Tinjauan keadilan terbuka memeriksa penggunaan Twitter, pengadilan online, dan arahan juri


Tinjauan tentang keadilan terbuka di NSW sedang memeriksa penggunaan Twitter di pengadilan, apakah advokat independen harus muncul dalam proses untuk memberi nasihat tentang perintah non-publikasi, dan jika ada yang dapat dilakukan ketika perintah penindasan yang dibuat di NSW dilanggar di luar negeri.

Peninjauan tersebut, yang diumumkan oleh Jaksa Agung Mark Speakman pada Februari 2019, adalah yang pertama sejak 2003 yang meneliti akses, pengungkapan dan publikasi informasi pengadilan dan tribunal. Review terakhir dilakukan sebelum penemuan Facebook, Twitter dan ponsel pintar.

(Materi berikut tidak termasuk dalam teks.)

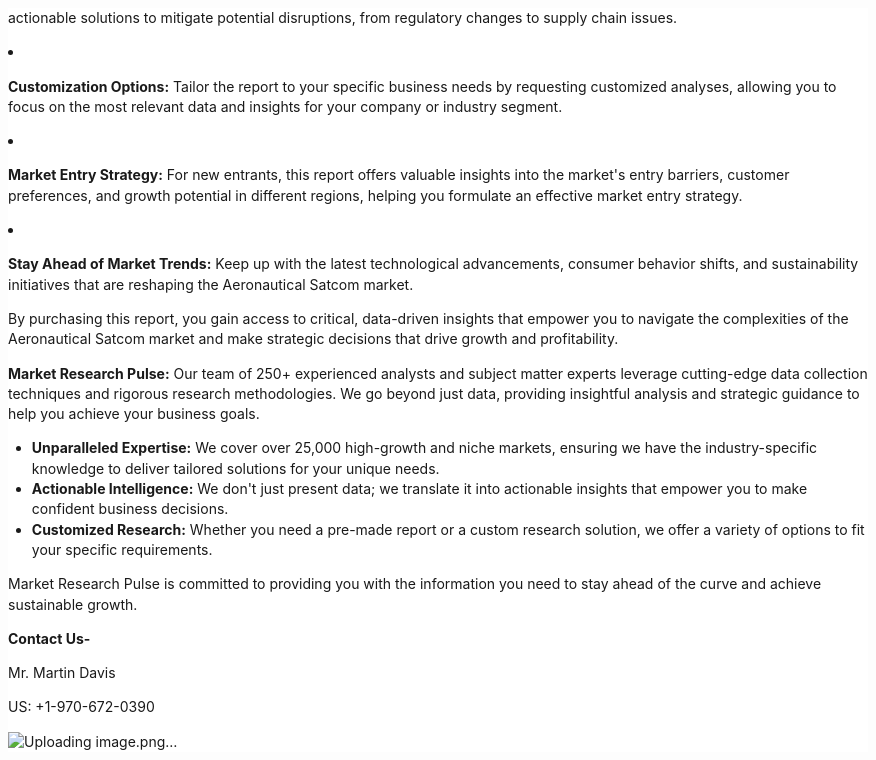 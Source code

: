 actionable solutions to mitigate potential disruptions, from regulatory changes to supply chain issues.</p></li><li><p><strong>Customization Options:</strong> Tailor the report to your specific business needs by requesting customized analyses, allowing you to focus on the most relevant data and insights for your company or industry segment.</p></li><li><p><strong>Market Entry Strategy:</strong> For new entrants, this report offers valuable insights into the market's entry barriers, customer preferences, and growth potential in different regions, helping you formulate an effective market entry strategy.</p></li><li><p><strong>Stay Ahead of Market Trends:</strong> Keep up with the latest technological advancements, consumer behavior shifts, and sustainability initiatives that are reshaping the Aeronautical Satcom market.</p></li></ol><p>By purchasing this report, you gain access to critical, data-driven insights that empower you to navigate the complexities of the Aeronautical Satcom market and make strategic decisions that drive growth and profitability.</p><p><strong>Market Research Pulse:</strong>&nbsp;Our team of 250+ experienced analysts and subject matter experts leverage cutting-edge data collection techniques and rigorous research methodologies. We go beyond just data, providing insightful analysis and strategic guidance to help you achieve your business goals.</p><ul><li><strong>Unparalleled Expertise:</strong>&nbsp;We cover over 25,000 high-growth and niche markets, ensuring we have the industry-specific knowledge to deliver tailored solutions for your unique needs.</li><li><strong>Actionable Intelligence:</strong>&nbsp;We don't just present data; we translate it into actionable insights that empower you to make confident business decisions.</li><li><strong>Customized Research:</strong>&nbsp;Whether you need a pre-made report or a custom research solution, we offer a variety of options to fit your specific requirements.</li></ul><p>Market Research Pulse is committed to providing you with the information you need to stay ahead of the curve and achieve sustainable growth.</p><p><strong>Contact Us-</strong></p><p>Mr. Martin Davis</p><p>US: +1-970-672-0390</p>
![Uploading image.png…]()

Keadilan terbuka adalah prinsip hukum bahwa pengadilan harus beroperasi di depan umum sebanyak mungkin, dan dianggap sebagai salah satu aspek fundamental dari sistem peradilan. Ini termasuk anggota masyarakat yang dapat menonton proses pengadilan.

Dalam makalah konsultasi baru-baru ini, Komisi Reformasi Hukum NSW meminta tanggapan atas lebih dari 60 pertanyaan, termasuk siapa yang seharusnya dapat mengakses jenis informasi pengadilan apa, apa yang dapat dilakukan ketika perintah penindasan dan non-publikasi dilanggar di luar Australia, dan pengoperasian ruang sidang virtual online.

Perintah supresi dan non-publikasi adalah perintah pengadilan yang mencegah pengungkapan atau publikasi informasi termasuk nama seseorang, atau detail identitas lainnya.